A method of seismic modeling using an elastic model, the elastic model including a grid having a grid spacing sized such that, when synthetic seismic data is generated using the elastic model, synthetic shear wave data exhibits numerical dispersion, the method including: generating generated synthetic seismic data using the elastic model, wherein the generated synthetic seismic data includes synthetic compression wave data and synthetic shear wave data, and modifying the generated synthetic seismic data to produce modified synthetic seismic data by attenuating at least some of the synthetic shear wave data in order to attenuate at least some of the numerically dispersive data.

Claims

1. A method of seismic processing comprising: performing seismic modeling using an elastic model of a geographical structure to provide modified synthetic seismic data, the elastic model comprising a grid having a grid spacing sized such that, when synthetic seismic data is generated using the elastic model, synthetic shear wave data exhibits numerical dispersion, the seismic modeling comprising: generating generated synthetic seismic data using said elastic model, wherein the generated synthetic seismic data comprises synthetic compression wave data and synthetic shear wave data; and modifying the generated synthetic seismic data to produce the modified synthetic seismic data by attenuating at least some of the synthetic shear wave data in order to attenuate at least some of the numerically dispersive data; and the method of seismic processing further comprising using measured seismic data and the modified synthetic seismic data to produce an updated model of the geographical structure; wherein using the seismic model to prospect for hydrocarbons comprises using the seismic model to identify locations for drilling and/or well locations; and further comprising drilling at and/or into the identified locations.
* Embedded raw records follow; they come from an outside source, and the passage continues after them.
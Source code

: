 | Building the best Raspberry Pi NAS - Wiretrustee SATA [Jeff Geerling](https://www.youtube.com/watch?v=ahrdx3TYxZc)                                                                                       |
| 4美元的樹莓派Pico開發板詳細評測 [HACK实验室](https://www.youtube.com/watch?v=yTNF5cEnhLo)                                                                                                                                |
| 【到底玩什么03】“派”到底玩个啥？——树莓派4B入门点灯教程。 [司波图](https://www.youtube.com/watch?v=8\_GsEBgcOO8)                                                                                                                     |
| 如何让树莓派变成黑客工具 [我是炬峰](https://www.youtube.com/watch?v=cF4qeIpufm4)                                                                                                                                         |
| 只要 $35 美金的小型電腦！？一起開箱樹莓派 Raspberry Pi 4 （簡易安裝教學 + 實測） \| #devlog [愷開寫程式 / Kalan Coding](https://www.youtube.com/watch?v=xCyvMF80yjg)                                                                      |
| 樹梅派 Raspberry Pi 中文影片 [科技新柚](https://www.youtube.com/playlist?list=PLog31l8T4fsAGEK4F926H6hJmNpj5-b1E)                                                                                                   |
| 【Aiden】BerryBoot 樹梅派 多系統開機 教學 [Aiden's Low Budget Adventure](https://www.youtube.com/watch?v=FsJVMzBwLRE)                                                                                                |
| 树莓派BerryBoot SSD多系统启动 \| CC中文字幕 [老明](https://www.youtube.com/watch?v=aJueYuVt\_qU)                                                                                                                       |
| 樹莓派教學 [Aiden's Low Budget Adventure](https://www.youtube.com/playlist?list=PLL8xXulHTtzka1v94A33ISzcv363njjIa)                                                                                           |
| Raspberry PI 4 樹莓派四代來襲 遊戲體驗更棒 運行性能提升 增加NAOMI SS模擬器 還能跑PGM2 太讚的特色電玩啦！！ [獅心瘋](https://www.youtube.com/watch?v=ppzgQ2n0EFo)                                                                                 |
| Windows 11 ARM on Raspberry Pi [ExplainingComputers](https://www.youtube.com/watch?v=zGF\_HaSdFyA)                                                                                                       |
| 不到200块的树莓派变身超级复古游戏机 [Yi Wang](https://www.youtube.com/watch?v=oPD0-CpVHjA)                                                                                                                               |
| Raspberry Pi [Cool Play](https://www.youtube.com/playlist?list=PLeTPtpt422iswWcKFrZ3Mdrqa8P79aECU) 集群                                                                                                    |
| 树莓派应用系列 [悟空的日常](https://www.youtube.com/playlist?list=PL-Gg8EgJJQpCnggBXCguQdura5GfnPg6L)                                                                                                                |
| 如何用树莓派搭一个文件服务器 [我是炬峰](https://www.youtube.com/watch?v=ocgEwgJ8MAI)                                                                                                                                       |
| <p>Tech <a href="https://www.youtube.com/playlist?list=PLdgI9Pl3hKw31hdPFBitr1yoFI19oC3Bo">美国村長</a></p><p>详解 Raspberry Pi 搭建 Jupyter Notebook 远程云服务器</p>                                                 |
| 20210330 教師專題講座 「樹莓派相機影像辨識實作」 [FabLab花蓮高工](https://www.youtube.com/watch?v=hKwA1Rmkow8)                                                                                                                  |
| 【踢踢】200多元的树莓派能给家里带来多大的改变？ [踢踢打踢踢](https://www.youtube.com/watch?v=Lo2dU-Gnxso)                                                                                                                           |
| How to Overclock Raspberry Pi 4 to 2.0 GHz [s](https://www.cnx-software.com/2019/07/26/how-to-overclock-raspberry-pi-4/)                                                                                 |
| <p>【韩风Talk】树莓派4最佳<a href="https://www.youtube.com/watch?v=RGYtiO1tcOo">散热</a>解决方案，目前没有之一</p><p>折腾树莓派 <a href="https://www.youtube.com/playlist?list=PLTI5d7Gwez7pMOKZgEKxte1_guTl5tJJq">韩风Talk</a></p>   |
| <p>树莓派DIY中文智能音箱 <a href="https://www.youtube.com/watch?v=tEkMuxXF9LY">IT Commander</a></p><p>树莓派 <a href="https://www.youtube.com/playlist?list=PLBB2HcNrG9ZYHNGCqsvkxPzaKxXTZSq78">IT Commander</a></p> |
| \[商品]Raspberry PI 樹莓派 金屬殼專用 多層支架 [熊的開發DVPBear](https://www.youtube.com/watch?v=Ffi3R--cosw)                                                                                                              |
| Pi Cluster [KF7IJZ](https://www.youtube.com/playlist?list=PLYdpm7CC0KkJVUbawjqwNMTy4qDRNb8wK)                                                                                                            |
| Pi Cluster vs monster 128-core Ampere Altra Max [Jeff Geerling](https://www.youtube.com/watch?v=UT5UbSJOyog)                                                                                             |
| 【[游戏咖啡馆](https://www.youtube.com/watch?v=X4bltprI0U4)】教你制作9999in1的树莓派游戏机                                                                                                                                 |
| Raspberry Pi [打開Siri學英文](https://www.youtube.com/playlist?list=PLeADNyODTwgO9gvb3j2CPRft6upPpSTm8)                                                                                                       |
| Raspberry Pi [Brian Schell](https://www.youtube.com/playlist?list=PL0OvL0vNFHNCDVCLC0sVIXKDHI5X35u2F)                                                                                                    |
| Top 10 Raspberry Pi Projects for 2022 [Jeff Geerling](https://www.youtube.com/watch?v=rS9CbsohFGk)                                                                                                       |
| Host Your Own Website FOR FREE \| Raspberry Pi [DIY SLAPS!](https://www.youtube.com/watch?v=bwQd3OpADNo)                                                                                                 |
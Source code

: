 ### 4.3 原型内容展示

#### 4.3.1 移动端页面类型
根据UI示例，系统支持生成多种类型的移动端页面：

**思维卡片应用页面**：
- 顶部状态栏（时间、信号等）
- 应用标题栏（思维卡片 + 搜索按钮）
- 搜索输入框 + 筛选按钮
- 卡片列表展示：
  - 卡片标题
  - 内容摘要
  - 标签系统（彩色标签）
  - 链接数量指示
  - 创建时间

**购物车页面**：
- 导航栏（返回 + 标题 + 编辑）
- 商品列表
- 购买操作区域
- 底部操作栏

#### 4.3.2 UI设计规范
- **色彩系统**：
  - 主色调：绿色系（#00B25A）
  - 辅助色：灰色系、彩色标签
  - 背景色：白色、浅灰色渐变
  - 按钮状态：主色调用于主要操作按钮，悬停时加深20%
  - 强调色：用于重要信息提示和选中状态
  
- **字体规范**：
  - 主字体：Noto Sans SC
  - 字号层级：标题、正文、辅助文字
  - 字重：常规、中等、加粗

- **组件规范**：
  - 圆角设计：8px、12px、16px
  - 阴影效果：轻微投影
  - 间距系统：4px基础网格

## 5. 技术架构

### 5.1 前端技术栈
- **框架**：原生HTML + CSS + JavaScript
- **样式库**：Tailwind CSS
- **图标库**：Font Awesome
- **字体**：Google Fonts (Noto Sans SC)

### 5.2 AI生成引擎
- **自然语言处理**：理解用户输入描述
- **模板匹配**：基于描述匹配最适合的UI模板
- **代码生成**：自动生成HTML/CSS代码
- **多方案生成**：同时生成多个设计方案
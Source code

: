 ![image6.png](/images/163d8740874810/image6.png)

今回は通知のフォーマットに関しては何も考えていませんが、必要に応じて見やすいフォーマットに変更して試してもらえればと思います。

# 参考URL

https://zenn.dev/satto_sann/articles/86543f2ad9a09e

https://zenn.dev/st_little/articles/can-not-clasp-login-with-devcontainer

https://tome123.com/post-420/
2. A method as claimed in claim 1, wherein the grid spacing is sized such that, when synthetic seismic data is generated using the elastic model, the synthetic shear wave data exhibits numerical dispersion and substantially all of the synthetic compression wave data exhibits no numerical dispersion.

3. A method as claimed in claim 1, wherein the grid spacing is sized to be as large as possible without substantially any of the synthetic compression wave data comprising numerical dispersion.

4. A method as claimed in claim 1, wherein the grid spacing is sized such that the slowest compression wave data is the slowest wave that undergoes substantially no numerical dispersion in the model.

5. A method as claimed in claim 1, wherein the model comprises a time step, wherein the time step is sized such that, when generated synthetic seismic data is generated using the elastic model, the generated synthetic seismic data is substantially stable.

6. A method as claimed in claim 1, wherein the generated synthetic shear wave data comprises a first portion consisting of data that exhibits numerical dispersion and a second portion consisting of data that exhibits no numerical dispersion, and the method comprises attenuating at least some of the first portion.

7. A method as claimed in claim 1, wherein attenuating at least some of the generated synthetic shear wave data comprises applying one or more filters to the generated synthetic seismic data.

8. A method as claimed in claim 1, wherein the elastic model is a 3D elastic model.

9. A method as claimed in claim 1, wherein the elastic model is an isotropic elastic model.

10. A method as claimed in claim 1, wherein the elastic model is an anisotropic elastic model.

11. A method as claimed in claim 1, wherein the model comprises at least one location where at least one reflection in the generated synthetic seismic data occurs, and the method comprises obtaining one or more reflection coefficients for the reflection location and using said one or more reflection coefficients when generating the generated synthetic seismic data.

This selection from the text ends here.